Marquez attempted to introduce an expert on police dogs at trial. The circuit court describes the expert.

Marquez sought to have her expert, Dr. George Kirkham, testify at trial that the use of a police dog is objectively reasonable only where there is evidence of an "articulable threat to" the safety of either the officer or a bystander….Kirkham's testimony was based upon his theory that a police officer should always use the minimum amount of force and, therefore, that any use of force beyond the minimum is, ipso facto, unreasonable….Kirkham was also to testify that Lehocky's actions in this case "violated well established law enforcement standards." … In sum, Kirkham's testimony comprised two parts: that the only reasonable use of force is the minimum use of force and what constituted well established law enforcement standards.”

Dr. George L. Kirham maintains a website ( which describes him as a police/private security consultant and expert witness based in Palm Beach Gardens, Florida. He has an impressive resume.

The district court excluded Kirkham’s testimony on a defense motion that the testimony was irrelevant and would be confusing. The circuit court agreed, noting that the Fourth Amendment does not require the least intrusive means of detention, only a reasonable one. The circuit court held that the district court did not abuse its discretion in excluding the testimony.

Another twist in the case occurred when a juror sent a note to the judge, saying that another juror was holding herself out as an expert in police dog training. This unnamed juror apparently made three assertions during deliberations:

1. Police dogs do not bite unless the suspect is fleeing.
2. The injuries suffered by Marquez from the bite were not serious.
3. Police dogs do not bite the first part of the body they come across.

The district court denied a motion for an evidentiary hearing. The circuit court said that a juror’s personal experience does not constitute extraneous prejudicial information, which would have required the district court to take action. The circuit court summarized the juror’s voir dire:

“During voir dire, the "expert" juror stated, without being asked, that her family in the late 1970s through the early 1980s trained police dogs and that her family "trained dogs and worked with dogs through [her] entire life." … Marquez's attorney then asked what the juror's role in the training was…. She responded that her own participation was "not much" and that the training was performed by her sister and father…. Notably, Marquez's attorney asked the juror only about her participation in dog training and never about her knowledge of dog training. Id. Therefore, the juror did not fail to honestly answer any question posed to her during voir dire when she did not disclose her knowledge of dog training techniques.
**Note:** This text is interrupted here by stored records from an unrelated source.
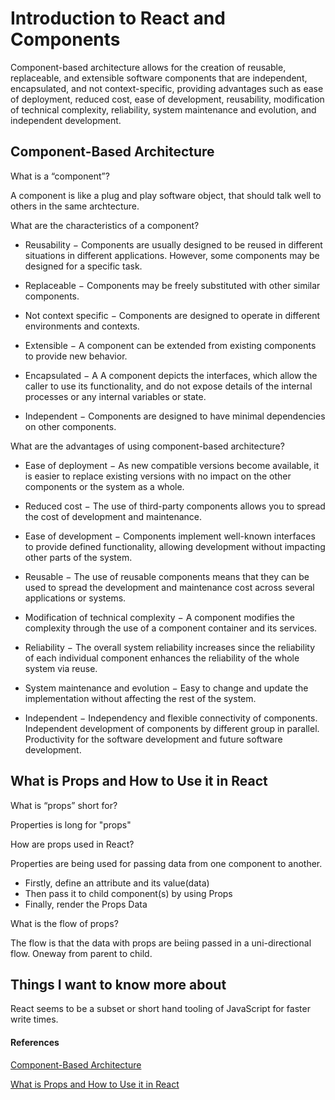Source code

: # Introduction to React and Components

Component-based architecture allows for the creation of reusable, replaceable, and extensible software components that are independent, encapsulated, and not context-specific, providing advantages such as ease of deployment, reduced cost, ease of development, reusability, modification of technical complexity, reliability, system maintenance and evolution, and independent development.

## Component-Based Architecture

What is a “component”?

A component is like a plug and play software object, that should talk well to others in the same archtecture.

What are the characteristics of a component?

* Reusability − Components are usually designed to be reused in different situations in different applications. However, some components may be designed for a specific task.

* Replaceable − Components may be freely substituted with other similar components.

* Not context specific − Components are designed to operate in different environments and contexts.

* Extensible − A component can be extended from existing components to provide new behavior.

* Encapsulated − A A component depicts the interfaces, which allow the caller to use its functionality, and do not expose details of the internal processes or any internal variables or state.

* Independent − Components are designed to have minimal dependencies on other components.

What are the advantages of using component-based architecture?

* Ease of deployment − As new compatible versions become available, it is easier to replace existing versions with no impact on the other components or the system as a whole.

* Reduced cost − The use of third-party components allows you to spread the cost of development and maintenance.

* Ease of development − Components implement well-known interfaces to provide defined functionality, allowing development without impacting other parts of the system.

* Reusable − The use of reusable components means that they can be used to spread the development and maintenance cost across several applications or systems.

* Modification of technical complexity − A component modifies the complexity through the use of a component container and its services.

* Reliability − The overall system reliability increases since the reliability of each individual component enhances the reliability of the whole system via reuse.

* System maintenance and evolution − Easy to change and update the implementation without affecting the rest of the system.

* Independent − Independency and flexible connectivity of components. Independent development of components by different group in parallel. Productivity for the software development and future software development.

## What is Props and How to Use it in React

What is “props” short for?

Properties is long for "props"

How are props used in React?

Properties are being used for passing data from one component to another.

* Firstly, define an attribute and its value(data)
* Then pass it to child component(s) by using Props
* Finally, render the Props Data

What is the flow of props?

The flow is that the data with props are beiing passed in a uni-directional flow. Oneway from parent to child.

## Things I want to know more about

React seems to be a subset or short hand tooling of JavaScript for faster write times.

#### References

[Component-Based Architecture](https://www.tutorialspoint.com/software_architecture_design/component_based_architecture.htm)

[What is Props and How to Use it in React](https://itnext.io/what-is-props-and-how-to-use-it-in-react-da307f500da0)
The reason that the juror's specialized knowledge did not come to light, therefore, was a failure by Marquez's attorney to fully examine the juror during voir dire, rather then any misrepresentation by the juror.”

The circuit court determined again that the district court did not abuse its discretion in denying an evidentiary hearing here. Nevertheless, it seems arguable that the juror was, inside the jury room, stepping well beyond what her voir dire had suggested she knew about.

The verdict for the defendants was affirmed. Marquez v. City of Albuquerque, 399 F.3d 1216 (10th Cir. 2005). This is not the only case involving this officer and his dog and an excessive force claim. See Chavez v. City of Albuquerque, 402 F.3d 1039 (10th Cir. 2005).